Real impact of lower taxes


Run the numbers for yourself

Pete du Pont lays it out.

Economic indicators show that since the 2003 tax cuts the GDP has grown an inflation-adjusted average of 3.3% a year, and eight million new jobs have been created over 44 consecutive months of job growth. Unemployment has fallen 25%, from 6.1% to 4.5%, with strong declines across all ethnic groups. Productivity growth has expanded 2.8% a year since 2001, outstripping the past three decades' average. So according to all these economic indices, the 2003 tax cuts have strengthened the American economy.

The tax cuts have also produced substantial tax revenue increases--14.5% growth in 2005 and 11.7% in 2006. For the first seven months of the current fiscal year, total revenues were up 11.3% over last year, and individual income tax receipts were up by 17.5%. Total tax receipts in April were $70 billion higher than in April 2006.

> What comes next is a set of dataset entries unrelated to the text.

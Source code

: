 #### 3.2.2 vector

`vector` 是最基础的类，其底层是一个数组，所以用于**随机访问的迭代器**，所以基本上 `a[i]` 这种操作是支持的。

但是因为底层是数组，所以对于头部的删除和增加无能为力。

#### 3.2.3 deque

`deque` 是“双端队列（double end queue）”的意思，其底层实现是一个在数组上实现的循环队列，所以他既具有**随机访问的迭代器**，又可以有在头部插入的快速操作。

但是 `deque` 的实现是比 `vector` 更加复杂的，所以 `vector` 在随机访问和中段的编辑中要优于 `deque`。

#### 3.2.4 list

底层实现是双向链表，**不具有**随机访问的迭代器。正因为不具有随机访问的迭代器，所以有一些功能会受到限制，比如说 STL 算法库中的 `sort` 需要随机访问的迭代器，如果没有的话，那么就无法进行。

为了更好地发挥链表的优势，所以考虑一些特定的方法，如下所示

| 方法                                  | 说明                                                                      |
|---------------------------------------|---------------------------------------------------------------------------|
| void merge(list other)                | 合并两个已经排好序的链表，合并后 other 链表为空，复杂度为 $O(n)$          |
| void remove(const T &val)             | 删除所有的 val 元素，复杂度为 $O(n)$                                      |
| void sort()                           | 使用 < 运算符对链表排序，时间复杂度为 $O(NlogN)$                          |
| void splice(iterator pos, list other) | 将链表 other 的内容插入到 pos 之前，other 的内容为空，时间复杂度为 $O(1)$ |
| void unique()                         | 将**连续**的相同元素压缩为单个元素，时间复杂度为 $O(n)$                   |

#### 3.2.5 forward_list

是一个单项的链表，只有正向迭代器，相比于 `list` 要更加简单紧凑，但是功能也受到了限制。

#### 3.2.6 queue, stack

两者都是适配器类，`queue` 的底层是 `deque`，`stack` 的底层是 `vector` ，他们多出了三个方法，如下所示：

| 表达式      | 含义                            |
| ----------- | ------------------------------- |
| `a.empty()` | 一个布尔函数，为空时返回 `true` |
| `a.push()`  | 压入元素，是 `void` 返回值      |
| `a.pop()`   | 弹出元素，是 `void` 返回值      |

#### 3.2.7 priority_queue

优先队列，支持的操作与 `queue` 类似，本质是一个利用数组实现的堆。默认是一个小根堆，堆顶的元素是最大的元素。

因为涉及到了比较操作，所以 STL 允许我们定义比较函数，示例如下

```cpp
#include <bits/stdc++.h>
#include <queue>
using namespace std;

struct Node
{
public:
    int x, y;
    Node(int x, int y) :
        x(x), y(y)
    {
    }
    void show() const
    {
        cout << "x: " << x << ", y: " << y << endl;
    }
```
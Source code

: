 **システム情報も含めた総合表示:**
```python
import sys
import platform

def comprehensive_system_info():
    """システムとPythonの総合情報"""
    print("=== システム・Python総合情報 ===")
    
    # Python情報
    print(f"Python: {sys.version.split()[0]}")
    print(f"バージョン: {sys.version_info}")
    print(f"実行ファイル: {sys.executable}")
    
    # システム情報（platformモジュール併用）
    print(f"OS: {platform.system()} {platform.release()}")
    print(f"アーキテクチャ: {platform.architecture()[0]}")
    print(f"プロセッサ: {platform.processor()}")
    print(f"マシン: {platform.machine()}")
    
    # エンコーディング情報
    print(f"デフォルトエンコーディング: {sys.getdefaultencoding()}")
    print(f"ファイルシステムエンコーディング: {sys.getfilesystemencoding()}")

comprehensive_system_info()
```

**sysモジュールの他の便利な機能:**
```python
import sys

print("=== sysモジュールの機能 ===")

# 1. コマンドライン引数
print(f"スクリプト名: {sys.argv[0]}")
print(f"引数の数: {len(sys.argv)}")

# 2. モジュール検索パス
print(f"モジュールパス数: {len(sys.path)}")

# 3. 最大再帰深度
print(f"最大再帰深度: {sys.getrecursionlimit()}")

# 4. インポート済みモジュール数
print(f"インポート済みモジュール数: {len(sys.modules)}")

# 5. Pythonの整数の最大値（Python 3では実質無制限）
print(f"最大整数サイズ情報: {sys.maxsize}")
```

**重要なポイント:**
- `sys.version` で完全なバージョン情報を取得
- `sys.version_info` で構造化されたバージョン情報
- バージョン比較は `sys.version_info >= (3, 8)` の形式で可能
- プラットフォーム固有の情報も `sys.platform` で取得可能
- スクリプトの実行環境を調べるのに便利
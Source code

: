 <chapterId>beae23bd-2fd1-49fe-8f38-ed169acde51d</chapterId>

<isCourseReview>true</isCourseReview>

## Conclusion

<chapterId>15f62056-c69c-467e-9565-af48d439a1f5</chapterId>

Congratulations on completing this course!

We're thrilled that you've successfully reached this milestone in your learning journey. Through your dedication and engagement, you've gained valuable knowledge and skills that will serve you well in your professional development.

The Congressional Budget Office and the Congressional Joint Tax Commission estimated that a reduction in the capital gains rate to 15% from 20%, which was passed in 2003, would cost the U.S. Treasury some $5.4 billion over three years. But actual revenues exceeded expectations by $133 billion, so the government profited substantially from our strong economy and the tax rate reduction. In fact, the tax cuts have actually expanded revenues as a percentage of gross domestic product. Over the past 40 years, federal tax receipts have accounted for 18.3% of GDP. That figure was 18.4% in 2006, and the CBO projects it at 18.6% in the current fiscal year.

These revenue increases have also had a positive impact on the federal deficit. Since the 2003 tax cuts the deficit has declined from $413 billion (3.5% of GDP) in fiscal 2004, to $318 billion in 2005, then $248 billion in 2006, and an estimated $150 billion to $200 billion (1.1% to 1.5% of GDP) in the current fiscal year.
Lower tax rates have also produced another important economic change: fewer and shorter recessions. As economist Brian Westbury noted in the Wall Street Journal last month, in "the high-tax, highly regulated years between 1969 and 1982 the economy was in recession 32% of the time. Since then, following Ronald Reagan's tax cuts, and deregulation . . . the U.S. economy has only been in recession 5% of the time."

The article overlooks the most important thing.

Lower taxes mean more money in your pocket which means more economic activity.